About the man

A distinguished mind of our times, Munin Barkotoki (1915 – 1993) was a man of wide-ranging curiosity and exceptionally varied interests. His passions included literature, journalism, theatre, film, music, painting, sports and - of course - politics. Though his literary output was sparse - comprising almost wholly of just twelve stories and sketches, five poems or pastiches, a one-act play, sundry essays, notes, belles-lettres, reviews, letters to the editor and a book of biographical studies (Bismrita Byatikram) all published over a long span of six decades -- Barkotoki exerted a quiet but effective influence on the literary scene in Assam in his role as a conscientious man of letters open to new ideas and experiments. A liberal humanist to the core, he steered clear of any doctrinaire ideology but prized freedom and democracy above everything. Deeply contemplative, yet warm-hearted and convivial, he lived a rich inner life untainted by any mundane quest for glory, power or profit.

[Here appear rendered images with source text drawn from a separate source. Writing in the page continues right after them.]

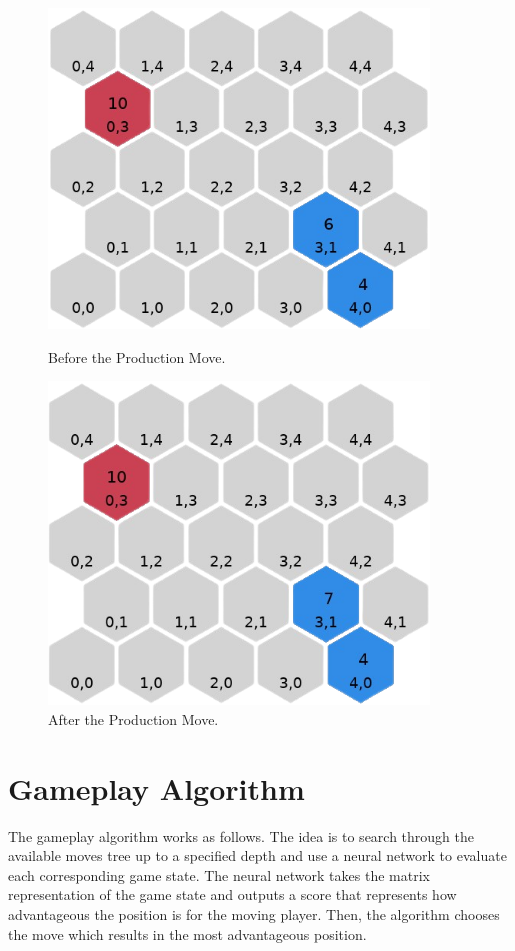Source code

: \documentclass[letterpaper, 12pt]{article}
\begin{document}
\begin{figure}[H]
  \begin{minipage}[c]{.5\textwidth}
    \centering
    \includegraphics[width=0.9\textwidth]{production_example_1.png}
    \caption{Before the Production Move.}
  \end{minipage}%
  \begin{minipage}[c]{.5\textwidth} \centering
    \includegraphics[width=0.9\textwidth]{production_example_2.png}
    \caption{After the Production Move.}
  \end{minipage}
\end{figure}

\section*{Gameplay Algorithm}
The gameplay algorithm works as follows. The idea is to search through the available
moves tree up to a specified depth and use a neural network to evaluate each
corresponding game state. The neural network takes the matrix representation of the game
state and outputs a score that represents how advantageous the position is for the
moving player. Then, the algorithm chooses the move which results in the most
advantageous position.
\end{document}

While he was born in Jorhat, he spent most of his life in Guwahati, with earlier stints at Calcutta, Dacca and Shillong. He was the younger son of Raisaheb Durgadhar Barkotoki, then Divisional Inspector of Schools. His maternal great grandfather was Anandaram Dhekial Phukan (1829-59), pioneer of the nineteenth century Assamese renaissance. In 1959, Munin Barkotoki married Renuka Devi Barkataki, a well known politician and social worker of the state.

Barkotoki took to literary journalism early on in his career and very quickly became an eminent critical journalist of his time. As a theatre and drama critic he made a lasting impact on the contemporary cultural scene of Assam. Munin Barkotoki is also well known for his contributions to the correspondence columns of both the local and national press. Moreover, he wrote diaries regularly, although his notoriously bad handwriting has made it very difficult to decipher them. To see a sample of his handwriting, click here. He also had an abiding interest in music and was very fond of Rabindra Sangeet in particular. Click here for a short clip of one of his favourite songs.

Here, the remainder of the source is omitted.